##### Data records #####

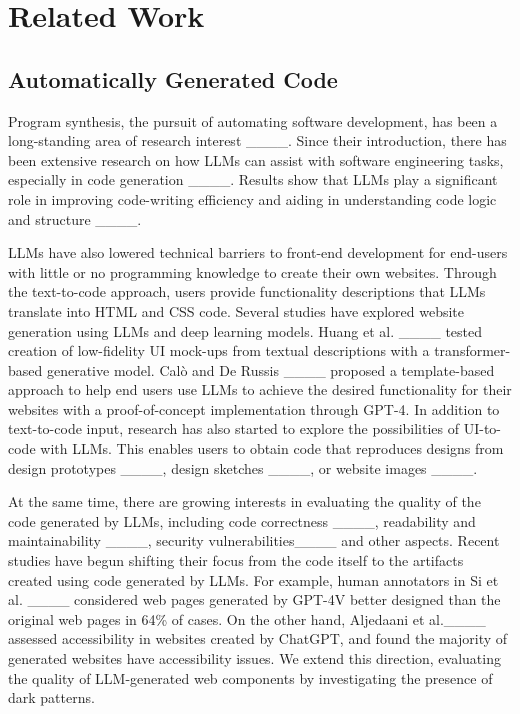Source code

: \section{Related Work}
\subsection{Automatically Generated Code} %
Program synthesis, the pursuit of automating software development, has been a long-standing area of research interest ____. Since their introduction, there has been extensive research on how LLMs can assist with software engineering tasks, especially in code generation ____. Results show that LLMs play a significant role in improving code-writing efficiency and aiding in understanding code logic and structure ____. 

LLMs have also lowered technical barriers to front-end development for end-users with little or no programming knowledge to create their own websites. Through the text-to-code approach, users provide functionality descriptions that LLMs translate into HTML and CSS code. Several studies have explored website generation using LLMs and deep learning models. Huang et al. ____ tested creation of low-fidelity UI mock-ups from textual descriptions with a transformer-based generative model. Cal{\`o} and De Russis ____ proposed a template-based approach to help end users use LLMs to achieve the desired functionality for their websites with a proof-of-concept implementation through GPT-4. In addition to text-to-code input, research has also started to explore the possibilities of UI-to-code with LLMs. This enables users to obtain code that reproduces designs from design prototypes ____, design sketches ____, or website images ____. 

At the same time, there are growing interests in evaluating the quality of the code generated by LLMs, including code correctness ____, readability and maintainability ____, security vulnerabilities____ and other aspects. Recent studies have begun shifting their focus from the code itself to the artifacts created using code generated by LLMs. For example, human annotators in Si et al. ____ considered web pages generated by GPT-4V better designed than the original web pages in 64\% of cases. On the other hand, Aljedaani et al.____ assessed accessibility in websites created by ChatGPT, and found the majority of generated websites have accessibility issues. We extend this direction, evaluating the quality of LLM-generated web components by investigating the presence of dark patterns. 

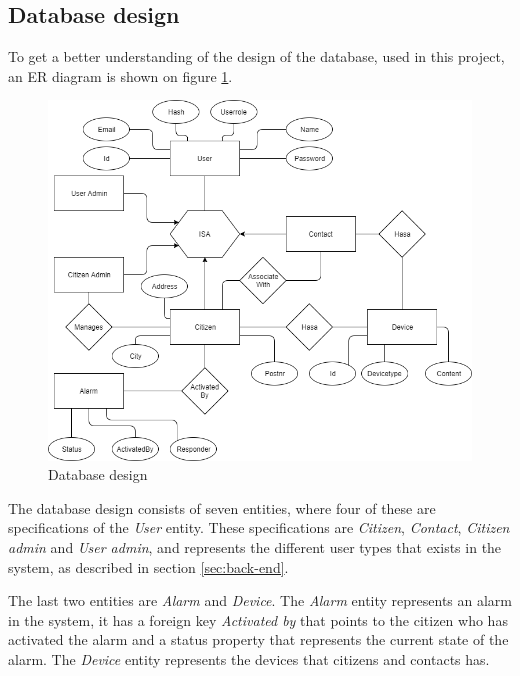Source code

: \subsection{Database design}\label{sec:databasedesign}
To get a better understanding of the design of the database, used in this project, an ER diagram is shown on figure \ref{fig:database}.

\begin{figure}[H]
    \centering
    \includegraphics[width=1.0\textwidth]{Figures/Database.png}
    \caption{Database design}
    \label{fig:database}
\end{figure}

The database design consists of seven entities, where four of these are specifications of the \textit{User} entity. These specifications are \textit{Citizen}, \textit{Contact}, \textit{Citizen admin} and \textit{User admin}, and represents the different user types that exists in the system, as described in section \ref{sec:back-end}. 

The last two entities are \textit{Alarm} and \textit{Device}. The \textit{Alarm} entity represents an alarm in the system, it has a foreign key \textit{Activated by} that points to the citizen who has activated the alarm and a status property that represents the current state of the alarm. The \textit{Device} entity represents the devices that citizens and contacts has.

#####

# Work task:
Pick out the lines above containing the word "label", then copy them.

# Result:
: \subsection{Database design}\label{sec:databasedesign}
    \label{fig:database}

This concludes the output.